━━━━━ INPUT FOR THIS TASK ━━━━━

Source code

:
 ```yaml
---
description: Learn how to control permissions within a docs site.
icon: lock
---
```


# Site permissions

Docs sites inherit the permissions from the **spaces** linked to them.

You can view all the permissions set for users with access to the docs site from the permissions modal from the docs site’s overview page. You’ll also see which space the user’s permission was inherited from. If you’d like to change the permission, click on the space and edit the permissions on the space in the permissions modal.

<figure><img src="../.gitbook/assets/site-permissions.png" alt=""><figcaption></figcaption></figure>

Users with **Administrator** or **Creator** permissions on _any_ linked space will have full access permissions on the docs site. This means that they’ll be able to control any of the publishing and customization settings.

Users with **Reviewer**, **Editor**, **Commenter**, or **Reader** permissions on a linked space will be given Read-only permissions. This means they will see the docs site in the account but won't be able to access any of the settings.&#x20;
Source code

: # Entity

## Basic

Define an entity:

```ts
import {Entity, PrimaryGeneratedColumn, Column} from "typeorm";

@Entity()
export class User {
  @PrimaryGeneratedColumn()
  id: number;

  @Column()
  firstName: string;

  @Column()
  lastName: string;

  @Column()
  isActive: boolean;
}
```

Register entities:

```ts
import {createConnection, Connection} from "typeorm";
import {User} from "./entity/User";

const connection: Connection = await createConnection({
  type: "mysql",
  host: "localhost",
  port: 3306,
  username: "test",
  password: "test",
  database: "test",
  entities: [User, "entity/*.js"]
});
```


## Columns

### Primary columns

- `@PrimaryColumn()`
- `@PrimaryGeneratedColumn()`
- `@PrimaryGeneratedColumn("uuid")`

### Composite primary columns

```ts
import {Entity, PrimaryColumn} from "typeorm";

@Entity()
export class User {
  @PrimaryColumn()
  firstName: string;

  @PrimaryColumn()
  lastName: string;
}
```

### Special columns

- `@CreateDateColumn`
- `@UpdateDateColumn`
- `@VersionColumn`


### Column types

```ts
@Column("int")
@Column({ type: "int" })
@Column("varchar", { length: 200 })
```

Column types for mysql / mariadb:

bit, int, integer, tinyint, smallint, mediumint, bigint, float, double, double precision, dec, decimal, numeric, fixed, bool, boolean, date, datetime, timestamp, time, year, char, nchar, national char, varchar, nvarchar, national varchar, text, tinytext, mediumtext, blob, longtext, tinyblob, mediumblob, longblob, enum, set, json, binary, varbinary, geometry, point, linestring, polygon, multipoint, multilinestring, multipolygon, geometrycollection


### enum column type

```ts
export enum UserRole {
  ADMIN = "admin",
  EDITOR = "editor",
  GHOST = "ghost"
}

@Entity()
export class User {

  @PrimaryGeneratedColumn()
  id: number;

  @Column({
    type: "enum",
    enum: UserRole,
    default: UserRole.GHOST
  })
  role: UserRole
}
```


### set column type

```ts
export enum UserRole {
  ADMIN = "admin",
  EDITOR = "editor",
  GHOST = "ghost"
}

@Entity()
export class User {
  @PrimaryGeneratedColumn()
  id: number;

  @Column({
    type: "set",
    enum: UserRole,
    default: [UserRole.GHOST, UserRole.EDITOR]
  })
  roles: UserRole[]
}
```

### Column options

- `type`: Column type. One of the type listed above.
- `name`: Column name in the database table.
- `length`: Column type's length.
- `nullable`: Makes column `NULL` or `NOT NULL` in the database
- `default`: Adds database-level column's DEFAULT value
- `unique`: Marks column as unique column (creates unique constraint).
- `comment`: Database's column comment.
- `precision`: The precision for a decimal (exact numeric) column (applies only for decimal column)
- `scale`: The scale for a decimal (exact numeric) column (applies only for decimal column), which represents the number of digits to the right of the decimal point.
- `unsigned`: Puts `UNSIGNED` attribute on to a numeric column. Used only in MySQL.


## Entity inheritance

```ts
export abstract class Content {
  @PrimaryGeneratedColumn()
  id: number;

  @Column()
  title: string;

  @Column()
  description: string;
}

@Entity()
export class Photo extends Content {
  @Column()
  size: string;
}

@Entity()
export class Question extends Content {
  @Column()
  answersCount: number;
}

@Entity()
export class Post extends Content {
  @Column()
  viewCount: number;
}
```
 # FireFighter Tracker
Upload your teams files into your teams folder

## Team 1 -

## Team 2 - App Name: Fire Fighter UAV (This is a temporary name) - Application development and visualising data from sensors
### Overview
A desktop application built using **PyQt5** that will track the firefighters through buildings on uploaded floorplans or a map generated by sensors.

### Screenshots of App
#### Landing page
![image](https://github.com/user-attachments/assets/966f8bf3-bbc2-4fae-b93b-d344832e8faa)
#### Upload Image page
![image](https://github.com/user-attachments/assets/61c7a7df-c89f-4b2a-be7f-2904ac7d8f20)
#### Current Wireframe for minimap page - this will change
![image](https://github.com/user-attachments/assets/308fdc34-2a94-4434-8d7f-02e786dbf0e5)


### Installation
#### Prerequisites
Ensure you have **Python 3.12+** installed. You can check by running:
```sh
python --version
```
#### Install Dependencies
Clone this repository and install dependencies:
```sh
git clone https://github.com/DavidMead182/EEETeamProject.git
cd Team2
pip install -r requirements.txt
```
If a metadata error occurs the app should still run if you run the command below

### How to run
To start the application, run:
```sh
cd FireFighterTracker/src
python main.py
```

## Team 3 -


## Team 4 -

━━━━━

» **EXERCISE**
Copy every line of the data above, beginning with the first and ending with the line that contains "Docs sites inherit", and give nothing more.

» **ANSWER SECTION**
Source code

:
 ```yaml
---
description: Learn how to control permissions within a docs site.
icon: lock
---
```


# Site permissions

Docs sites inherit the permissions from the **spaces** linked to them.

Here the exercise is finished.